◆ Problem description ◆
Set the data down once more, in full and exactly.

◆ Material shown ◆
=-=-=-=-=
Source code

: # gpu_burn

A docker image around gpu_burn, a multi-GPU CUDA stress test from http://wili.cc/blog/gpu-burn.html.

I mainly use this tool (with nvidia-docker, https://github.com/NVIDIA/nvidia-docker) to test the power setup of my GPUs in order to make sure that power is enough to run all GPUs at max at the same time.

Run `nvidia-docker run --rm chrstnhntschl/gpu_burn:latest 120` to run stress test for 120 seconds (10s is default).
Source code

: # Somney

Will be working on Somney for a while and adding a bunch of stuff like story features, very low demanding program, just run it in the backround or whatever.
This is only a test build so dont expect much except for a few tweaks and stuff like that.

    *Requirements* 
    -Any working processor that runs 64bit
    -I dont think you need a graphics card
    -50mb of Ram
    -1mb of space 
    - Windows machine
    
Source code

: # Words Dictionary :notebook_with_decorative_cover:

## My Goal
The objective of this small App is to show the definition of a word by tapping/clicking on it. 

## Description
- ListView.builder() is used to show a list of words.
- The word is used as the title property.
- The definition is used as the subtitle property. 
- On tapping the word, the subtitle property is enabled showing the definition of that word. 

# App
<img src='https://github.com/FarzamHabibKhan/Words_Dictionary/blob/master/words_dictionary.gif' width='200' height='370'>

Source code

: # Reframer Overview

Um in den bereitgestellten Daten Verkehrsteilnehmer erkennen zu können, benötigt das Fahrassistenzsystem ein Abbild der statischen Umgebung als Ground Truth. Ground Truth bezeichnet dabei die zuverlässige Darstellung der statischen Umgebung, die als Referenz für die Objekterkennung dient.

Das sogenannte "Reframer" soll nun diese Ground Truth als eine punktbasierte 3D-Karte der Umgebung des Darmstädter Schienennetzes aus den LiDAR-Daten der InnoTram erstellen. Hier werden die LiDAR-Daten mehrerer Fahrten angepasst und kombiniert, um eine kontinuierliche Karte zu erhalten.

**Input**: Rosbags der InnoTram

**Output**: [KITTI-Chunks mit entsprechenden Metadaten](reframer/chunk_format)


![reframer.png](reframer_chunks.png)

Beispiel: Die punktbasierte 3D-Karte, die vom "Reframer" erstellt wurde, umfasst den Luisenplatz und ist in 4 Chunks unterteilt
=-=-=-=-=
◆ Result of the task ◆
Source code

: # gpu_burn

A docker image around gpu_burn, a multi-GPU CUDA stress test from http://wili.cc/blog/gpu-burn.html.

I mainly use this tool (with nvidia-docker, https://github.com/NVIDIA/nvidia-docker) to test the power setup of my GPUs in order to make sure that power is enough to run all GPUs at max at the same time.

Run `nvidia-docker run --rm chrstnhntschl/gpu_burn:latest 120` to run stress test for 120 seconds (10s is default).
Source code

: # Somney

Will be working on Somney for a while and adding a bunch of stuff like story features, very low demanding program, just run it in the backround or whatever.
This is only a test build so dont expect much except for a few tweaks and stuff like that.

    *Requirements* 
    -Any working processor that runs 64bit
    -I dont think you need a graphics card
    -50mb of Ram
    -1mb of space 
    - Windows machine
    
Source code

: # Words Dictionary :notebook_with_decorative_cover:

## My Goal
The objective of this small App is to show the definition of a word by tapping/clicking on it. 

## Description
- ListView.builder() is used to show a list of words.
- The word is used as the title property.
- The definition is used as the subtitle property. 
- On tapping the word, the subtitle property is enabled showing the definition of that word. 

# App
<img src='https://github.com/FarzamHabibKhan/Words_Dictionary/blob/master/words_dictionary.gif' width='200' height='370'>

Source code

: # Reframer Overview

Um in den bereitgestellten Daten Verkehrsteilnehmer erkennen zu können, benötigt das Fahrassistenzsystem ein Abbild der statischen Umgebung als Ground Truth. Ground Truth bezeichnet dabei die zuverlässige Darstellung der statischen Umgebung, die als Referenz für die Objekterkennung dient.

Das sogenannte "Reframer" soll nun diese Ground Truth als eine punktbasierte 3D-Karte der Umgebung des Darmstädter Schienennetzes aus den LiDAR-Daten der InnoTram erstellen. Hier werden die LiDAR-Daten mehrerer Fahrten angepasst und kombiniert, um eine kontinuierliche Karte zu erhalten.

**Input**: Rosbags der InnoTram

**Output**: [KITTI-Chunks mit entsprechenden Metadaten](reframer/chunk_format)


![reframer.png](reframer_chunks.png)

Beispiel: Die punktbasierte 3D-Karte, die vom "Reframer" erstellt wurde, umfasst den Luisenplatz und ist in 4 Chunks unterteilt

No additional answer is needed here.